I have been offline for about a week now, by choice. I really felt like I was going to explode! I know I have talked about how much this year's group is really connected and there have been no conflicts, unlike last year...Well, even though everything is just hunky dorey, I suddenly felt the need for air. To get away from everyone! I have been living breathing my fellow students since July 9th and I really need some alone time just to think, read, type, cry, or whatever comes to my agitated mind.

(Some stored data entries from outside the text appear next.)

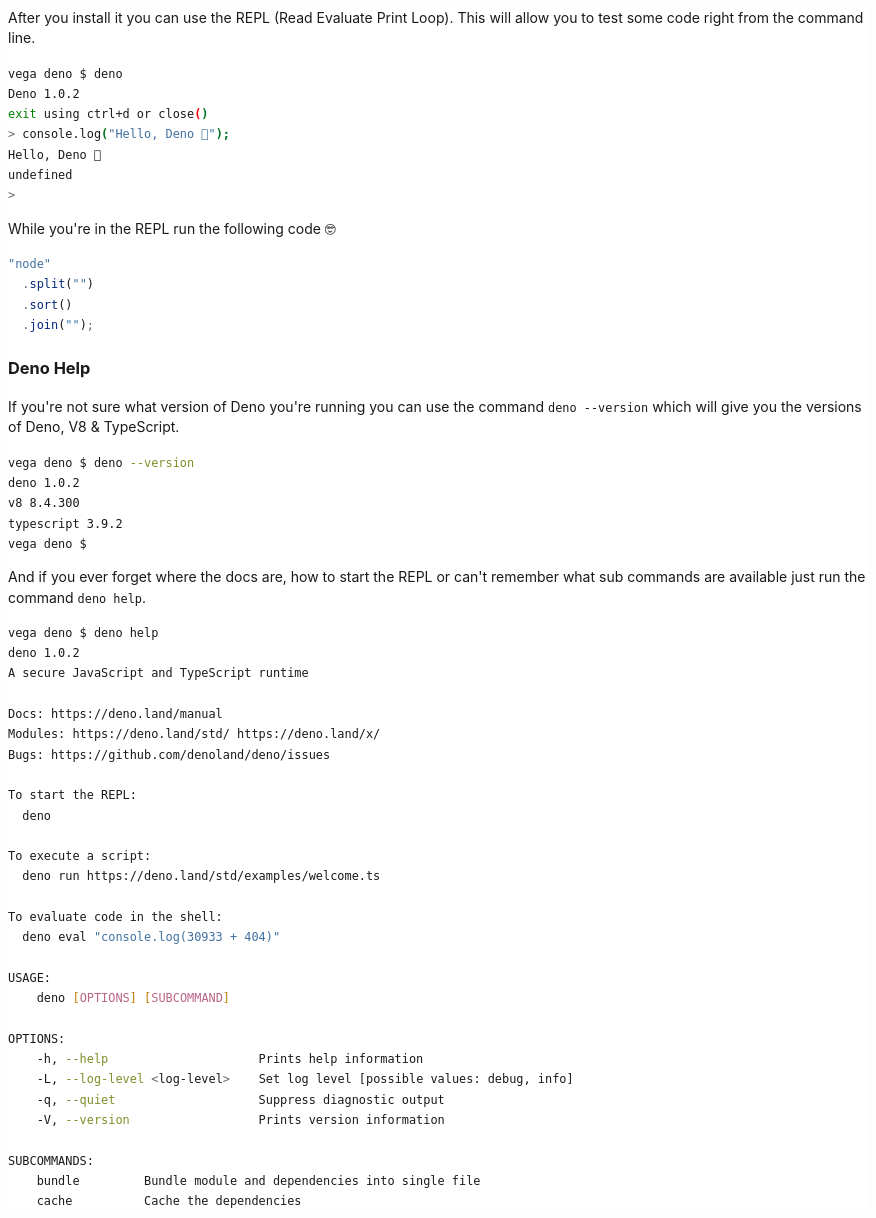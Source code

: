 After you install it you can use the REPL (Read Evaluate Print Loop). This will allow you to test some code right from the command line.

```bash
vega deno $ deno
Deno 1.0.2
exit using ctrl+d or close()
> console.log("Hello, Deno 🦕");
Hello, Deno 🦕
undefined
>
```

While you're in the REPL run the following code 🤓

```js
"node"
  .split("")
  .sort()
  .join("");
```

### Deno Help

If you're not sure what version of Deno you're running you can use the command `deno --version` which will give you the versions of Deno, V8 & TypeScript.

```bash
vega deno $ deno --version
deno 1.0.2
v8 8.4.300
typescript 3.9.2
vega deno $
```

And if you ever forget where the docs are, how to start the REPL or can't remember what sub commands are available just run the command `deno help`.

```bash
vega deno $ deno help
deno 1.0.2
A secure JavaScript and TypeScript runtime

Docs: https://deno.land/manual
Modules: https://deno.land/std/ https://deno.land/x/
Bugs: https://github.com/denoland/deno/issues

To start the REPL:
  deno

To execute a script:
  deno run https://deno.land/std/examples/welcome.ts

To evaluate code in the shell:
  deno eval "console.log(30933 + 404)"

USAGE:
    deno [OPTIONS] [SUBCOMMAND]

OPTIONS:
    -h, --help                     Prints help information
    -L, --log-level <log-level>    Set log level [possible values: debug, info]
    -q, --quiet                    Suppress diagnostic output
    -V, --version                  Prints version information

SUBCOMMANDS:
    bundle         Bundle module and dependencies into single file
    cache          Cache the dependencies
```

On 21 Aug. we started our 5th and final Modular Period of this term and there have been so many thoughts going through my head about everything pertaining to my life. I had been drug through one ‘challenge’ after another and although I really do enjoy it all, after awhile I just needed to be alone. SO when starting this final period, I was overjoyed when I remembered that it was titled “Personal Peace of Mind for Universal Peace” and would be given by Swami Veda Bharati and Stoma Parker. We would be taught the fine art of meditation and I was so looking forward to it, BUT I was not prepared for what was to come! The moment I entered the room and saw Swami Veda up on a table in his meditation position, I was enthralled. I was equally impressed with Stoma, who is from the US, but has been guided by Swami Veda for about 30 years or more.

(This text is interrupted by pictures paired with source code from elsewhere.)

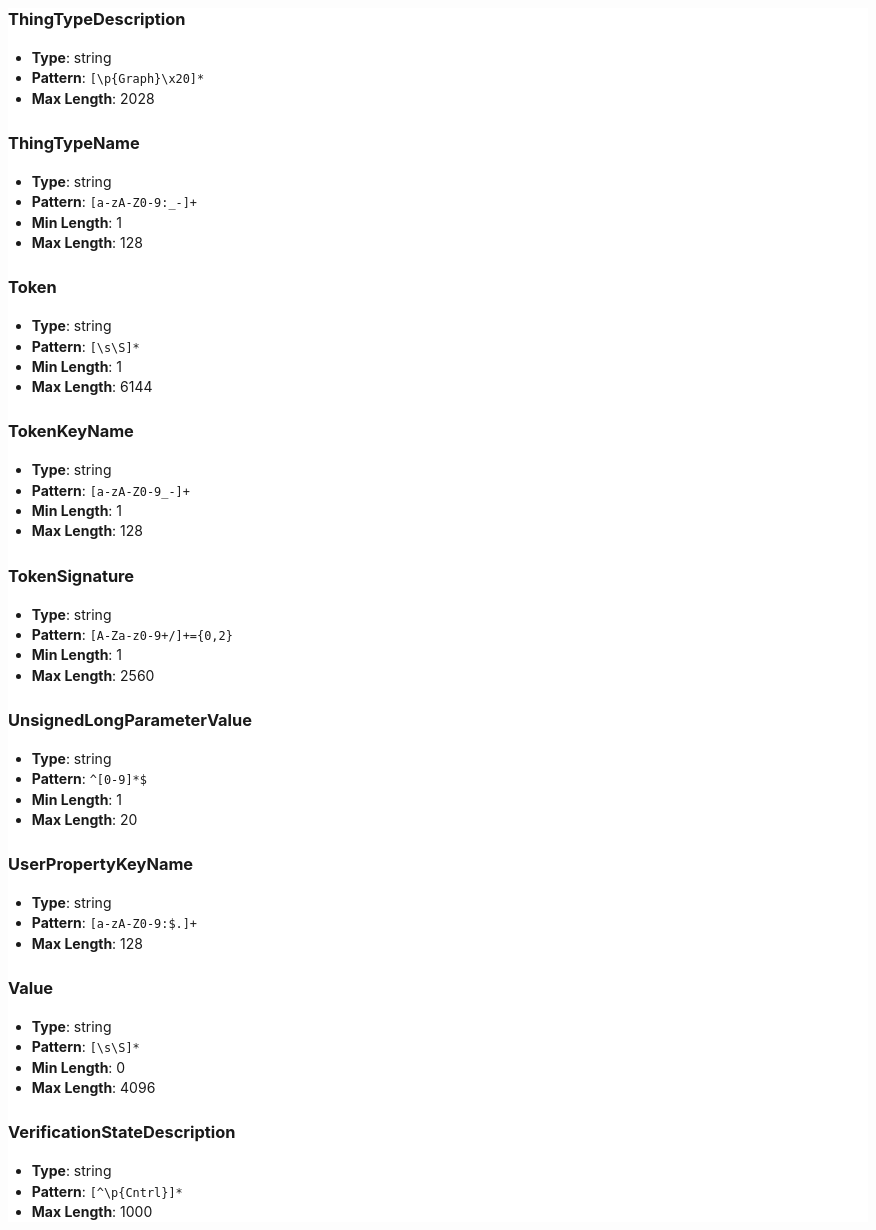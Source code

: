 ### ThingTypeDescription
- **Type**: string
- **Pattern**: `[\p{Graph}\x20]*`
- **Max Length**: 2028

### ThingTypeName
- **Type**: string
- **Pattern**: `[a-zA-Z0-9:_-]+`
- **Min Length**: 1
- **Max Length**: 128

### Token
- **Type**: string
- **Pattern**: `[\s\S]*`
- **Min Length**: 1
- **Max Length**: 6144

### TokenKeyName
- **Type**: string
- **Pattern**: `[a-zA-Z0-9_-]+`
- **Min Length**: 1
- **Max Length**: 128

### TokenSignature
- **Type**: string
- **Pattern**: `[A-Za-z0-9+/]+={0,2}`
- **Min Length**: 1
- **Max Length**: 2560

### UnsignedLongParameterValue
- **Type**: string
- **Pattern**: `^[0-9]*$`
- **Min Length**: 1
- **Max Length**: 20

### UserPropertyKeyName
- **Type**: string
- **Pattern**: `[a-zA-Z0-9:$.]+`
- **Max Length**: 128

### Value
- **Type**: string
- **Pattern**: `[\s\S]*`
- **Min Length**: 0
- **Max Length**: 4096

### VerificationStateDescription
- **Type**: string
- **Pattern**: `[^\p{Cntrl}]*`
- **Max Length**: 1000
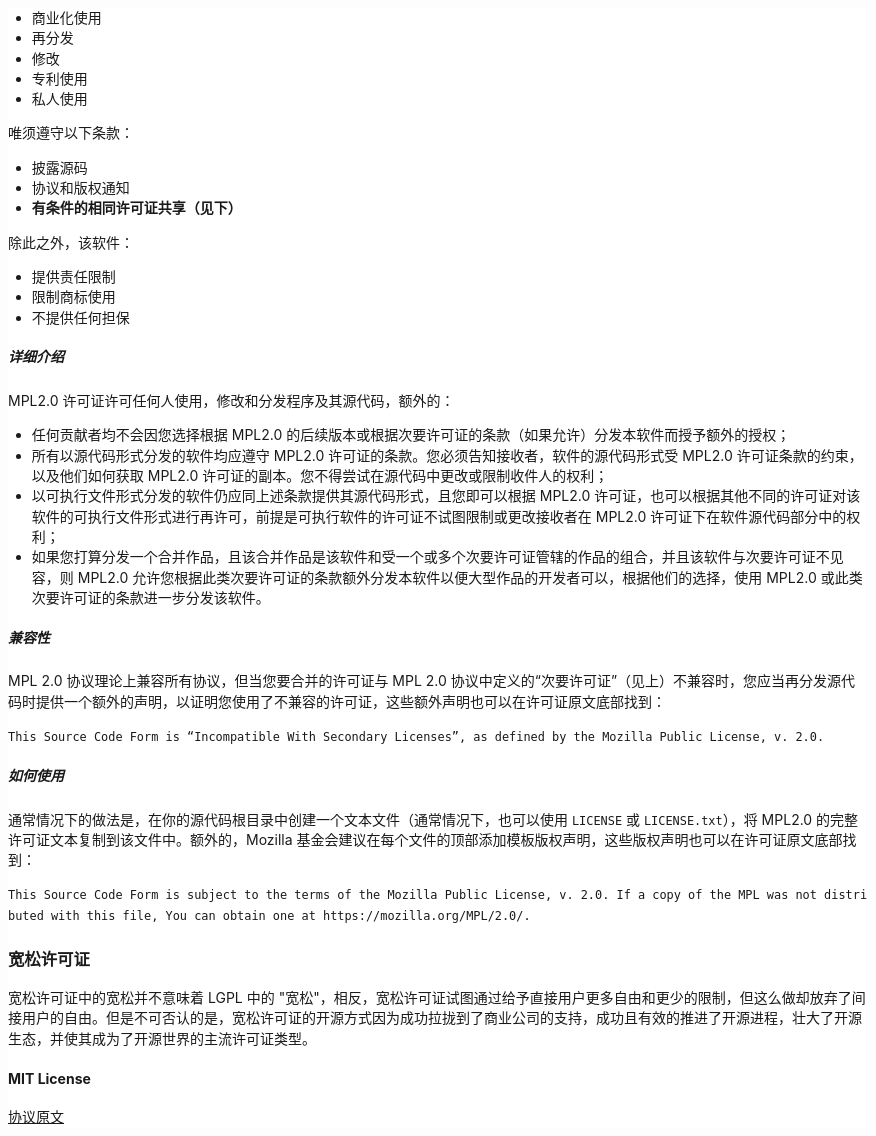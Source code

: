 - 商业化使用
- 再分发
- 修改
- 专利使用
- 私人使用

唯须遵守以下条款：

- 披露源码
- 协议和版权通知
- **有条件的相同许可证共享（见下）**

除此之外，该软件：

- 提供责任限制
- 限制商标使用
- 不提供任何担保

##### 详细介绍

MPL2.0 许可证许可任何人使用，修改和分发程序及其源代码，额外的：

- 任何贡献者均不会因您选择根据 MPL2.0 的后续版本或根据次要许可证的条款（如果允许）分发本软件而授予额外的授权；
- 所有以源代码形式分发的软件均应遵守 MPL2.0 许可证的条款。您必须告知接收者，软件的源代码形式受 MPL2.0 许可证条款的约束，以及他们如何获取 MPL2.0 许可证的副本。您不得尝试在源代码中更改或限制收件人的权利；
- 以可执行文件形式分发的软件仍应同上述条款提供其源代码形式，且您即可以根据 MPL2.0 许可证，也可以根据其他不同的许可证对该软件的可执行文件形式进行再许可，前提是可执行软件的许可证不试图限制或更改接收者在 MPL2.0 许可证下在软件源代码部分中的权利；
- 如果您打算分发一个合并作品，且该合并作品是该软件和受一个或多个次要许可证管辖的作品的组合，并且该软件与次要许可证不见容，则 MPL2.0 允许您根据此类次要许可证的条款额外分发本软件以便大型作品的开发者可以，根据他们的选择，使用 MPL2.0 或此类次要许可证的条款进一步分发该软件。

##### 兼容性

MPL 2.0 协议理论上兼容所有协议，但当您要合并的许可证与 MPL 2.0 协议中定义的“次要许可证”（见上）不兼容时，您应当再分发源代码时提供一个额外的声明，以证明您使用了不兼容的许可证，这些额外声明也可以在许可证原文底部找到：
```plain
This Source Code Form is “Incompatible With Secondary Licenses”, as defined by the Mozilla Public License, v. 2.0.
```

##### 如何使用

通常情况下的做法是，在你的源代码根目录中创建一个文本文件（通常情况下，也可以使用 `LICENSE` 或 `LICENSE.txt`），将 MPL2.0 的完整许可证文本复制到该文件中。额外的，Mozilla 基金会建议在每个文件的顶部添加模板版权声明，这些版权声明也可以在许可证原文底部找到：

```plain
This Source Code Form is subject to the terms of the Mozilla Public License, v. 2.0. If a copy of the MPL was not distributed with this file, You can obtain one at https://mozilla.org/MPL/2.0/.
```

### 宽松许可证

宽松许可证中的宽松并不意味着 LGPL 中的 "宽松"，相反，宽松许可证试图通过给予直接用户更多自由和更少的限制，但这么做却放弃了间接用户的自由。但是不可否认的是，宽松许可证的开源方式因为成功拉拢到了商业公司的支持，成功且有效的推进了开源进程，壮大了开源生态，并使其成为了开源世界的主流许可证类型。

#### MIT License

[协议原文](https://mit-license.org/)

Stoma and Tejaswini (an assistant of Swami Veda) started everyday by guiding us through some relaxation exercises and then Swami Veda instructed us on proper breathing and posture in order to facilitate meditation. We had class 6 hours a day (with a break for lunch) for 4 days straight and it was the most powerful thing I have ever done. I felt so disappointed when it was over. I have had so many thoughts (some of which I have posted) throughout the year and the relaxation sessions along with the lectures from Swami Veda put so many things into perspective. I also received some encouraging news from the Peace Studies director regarding my thesis and I am confident that I will have it finished (thus GRADUATING!!) in January, 2008. I really feel so blessed to have had this and many opportunities and I am learning not to question “privilege” so much and to accept that the path that I am on is the right one and everything is happening for a reason; so that I can fulfill my purpose in this life before I move on to another.

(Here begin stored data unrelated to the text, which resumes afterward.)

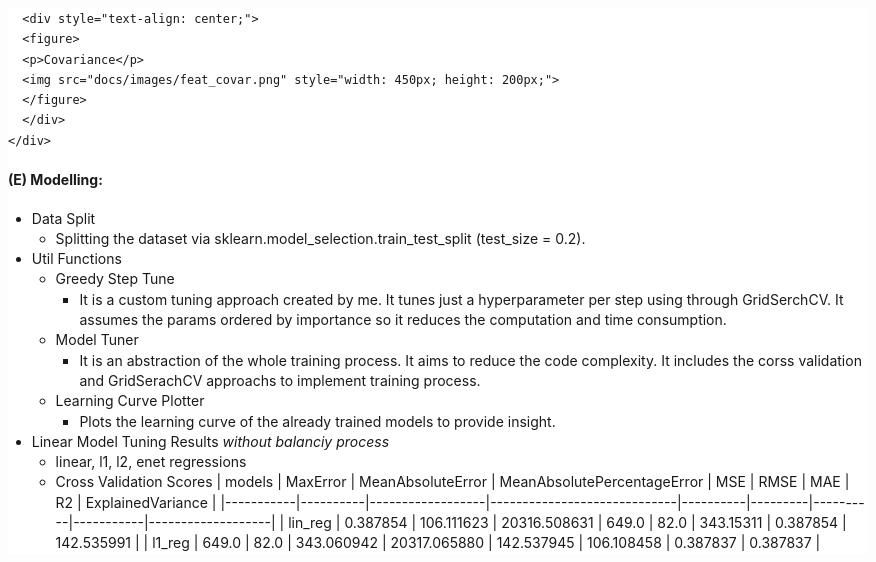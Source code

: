       <div style="text-align: center;">
      <figure>
      <p>Covariance</p>
      <img src="docs/images/feat_covar.png" style="width: 450px; height: 200px;">
      </figure>
      </div>
    </div>

#### __(E) Modelling__: 
  - Data Split
    - Splitting the dataset via  sklearn.model_selection.train_test_split (test_size = 0.2).
  - Util Functions
    - Greedy Step Tune
      - It is a custom tuning approach created by me. It tunes just a hyperparameter per step using through GridSerchCV. It assumes the params ordered by importance so it reduces the computation and time consumption.  
    - Model Tuner
      - It is an abstraction of the whole training process. It aims to reduce the code complexity. It includes the corss validation and GridSerachCV approachs to implement training process.
    - Learning Curve Plotter
      - Plots the learning curve of the already trained models to provide insight.
  - Linear Model Tuning Results _without balanciy process_
    - linear, l1, l2, enet regressions
    - Cross Validation Scores
      | models    | MaxError | MeanAbsoluteError | MeanAbsolutePercentageError | MSE      | RMSE    | MAE      | R2        | ExplainedVariance |
      |-----------|----------|------------------|-----------------------------|----------|---------|----------|-----------|-------------------|
      | lin_reg   | 0.387854 | 106.111623       | 20316.508631               | 649.0    | 82.0    | 343.15311 | 0.387854 | 142.535991        |
      | l1_reg    | 649.0    | 82.0             | 343.060942                 | 20317.065880 | 142.537945 | 106.108458 | 0.387837 | 0.387837          |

Of course since I am not CONTROLLING my life anymore, I make tentative plans knowing that they may (and probably will) change at any time. My current plan is to go on to Native Spirit Camp in Sept. after this program and stay there until January and then after graduation, I want to head to India to visit Swami Veda’s Center there. I may have a few leads on NGO’s jobs in India as well, but I am not even going to think about that yet…it’s still 5 months away. I’m taking things 1 day at a time. And tomorrow starts my first 3 days off since…who knows when AND my roommate will be gone so I am sooooo looking forward to some much needed “Melinda Time”.